Тем не менее, моего интеллекта хватило, чтобы, услышав про Венино изобретение, глумливо заржать. Тогда я подумала, что он всё-таки, к сожалению, придурок, хотя и такой симпатичный еврейский придурок. Вот не зря в дедушкиных очочках! Эх, жаль – ненормальный.
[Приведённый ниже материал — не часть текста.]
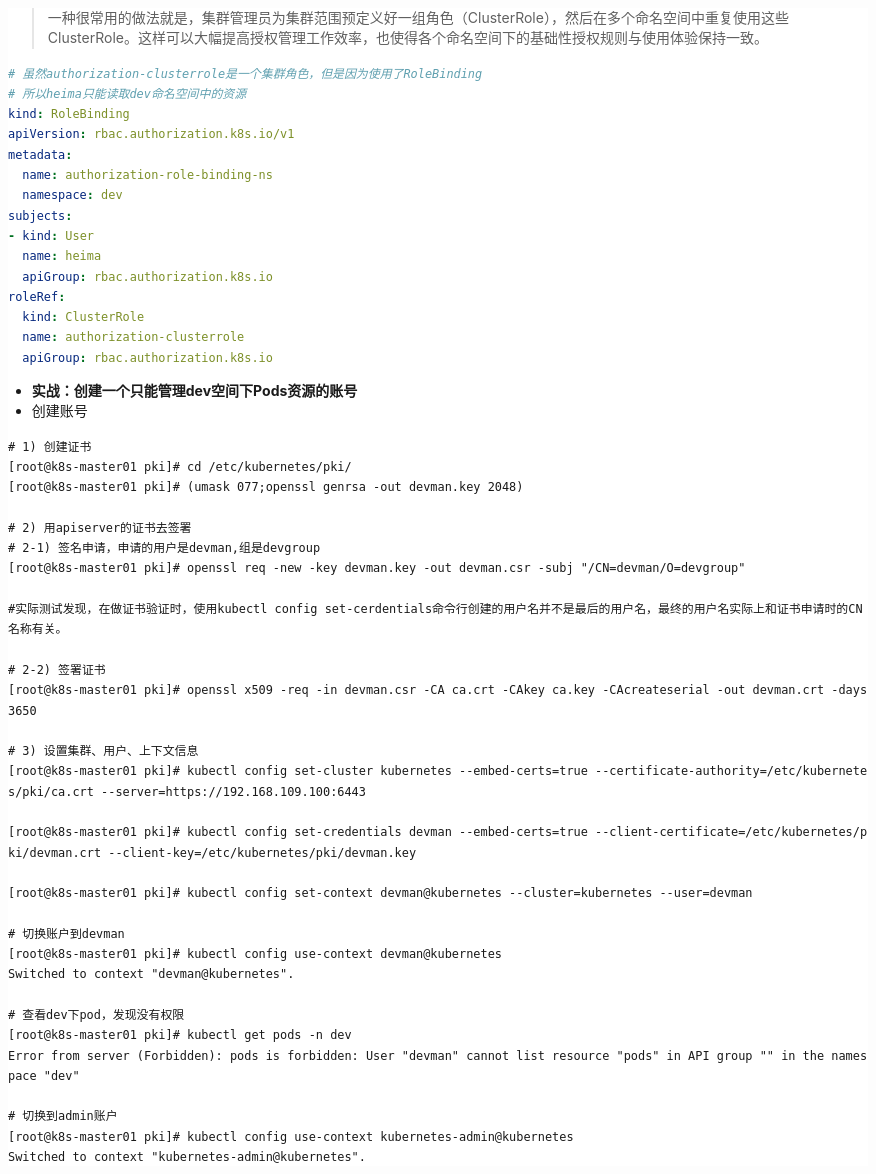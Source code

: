 
> 一种很常用的做法就是，集群管理员为集群范围预定义好一组角色（ClusterRole），然后在多个命名空间中重复使用这些ClusterRole。这样可以大幅提高授权管理工作效率，也使得各个命名空间下的基础性授权规则与使用体验保持一致。


```yaml
# 虽然authorization-clusterrole是一个集群角色，但是因为使用了RoleBinding
# 所以heima只能读取dev命名空间中的资源
kind: RoleBinding
apiVersion: rbac.authorization.k8s.io/v1
metadata:
  name: authorization-role-binding-ns
  namespace: dev
subjects:
- kind: User
  name: heima
  apiGroup: rbac.authorization.k8s.io
roleRef:
  kind: ClusterRole
  name: authorization-clusterrole
  apiGroup: rbac.authorization.k8s.io
```

- **实战：创建一个只能管理dev空间下Pods资源的账号**
- 创建账号

```shell
# 1) 创建证书
[root@k8s-master01 pki]# cd /etc/kubernetes/pki/
[root@k8s-master01 pki]# (umask 077;openssl genrsa -out devman.key 2048)

# 2) 用apiserver的证书去签署
# 2-1) 签名申请，申请的用户是devman,组是devgroup
[root@k8s-master01 pki]# openssl req -new -key devman.key -out devman.csr -subj "/CN=devman/O=devgroup"    

#实际测试发现，在做证书验证时，使用kubectl config set-cerdentials命令行创建的用户名并不是最后的用户名，最终的用户名实际上和证书申请时的CN名称有关。

# 2-2) 签署证书
[root@k8s-master01 pki]# openssl x509 -req -in devman.csr -CA ca.crt -CAkey ca.key -CAcreateserial -out devman.crt -days 3650

# 3) 设置集群、用户、上下文信息
[root@k8s-master01 pki]# kubectl config set-cluster kubernetes --embed-certs=true --certificate-authority=/etc/kubernetes/pki/ca.crt --server=https://192.168.109.100:6443

[root@k8s-master01 pki]# kubectl config set-credentials devman --embed-certs=true --client-certificate=/etc/kubernetes/pki/devman.crt --client-key=/etc/kubernetes/pki/devman.key

[root@k8s-master01 pki]# kubectl config set-context devman@kubernetes --cluster=kubernetes --user=devman

# 切换账户到devman
[root@k8s-master01 pki]# kubectl config use-context devman@kubernetes
Switched to context "devman@kubernetes".

# 查看dev下pod，发现没有权限
[root@k8s-master01 pki]# kubectl get pods -n dev
Error from server (Forbidden): pods is forbidden: User "devman" cannot list resource "pods" in API group "" in the namespace "dev"

# 切换到admin账户
[root@k8s-master01 pki]# kubectl config use-context kubernetes-admin@kubernetes
Switched to context "kubernetes-admin@kubernetes".
```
Веня спокойно слушал мой захлёбывающийся смех и даже улыбался.
– Ну, ладно. Ничего другого я и не ожидал. Если думаешь, что я шизик, расстаемся. Либо тебе придется поверить, смириться и просто жить рядом, спокойно принимая мою работу, тем более, что она никак не будет касаться твоей жизни. Впрочем, кроме одного нюанса – скоро мы станем очень богатыми.
– Если ты расстанешься со мной, то мой папА прикроет тебе многие возможности…
– Эх, Ташка! – Веня смотрел на меня со снисходительной нежностью. – Неужели ты думаешь, что я до сих пор с тобой только лишь из-за твоего папА? Дурочка. Ты мне нравишься, ведь ты очень красивая и неглупая женщина. Лучше в наше время трудно найти. Тебе так удивительно плевать на всё то, из-за чего основная масса баб сходит с ума, из-за чего они становятся стервами и набитыми дурами, что это дорогого стоит. Знаю я, знаю твой бэкграунд и анамнез. Меня это не пугает, пусть я даже один из немногих, кого такое не пугает.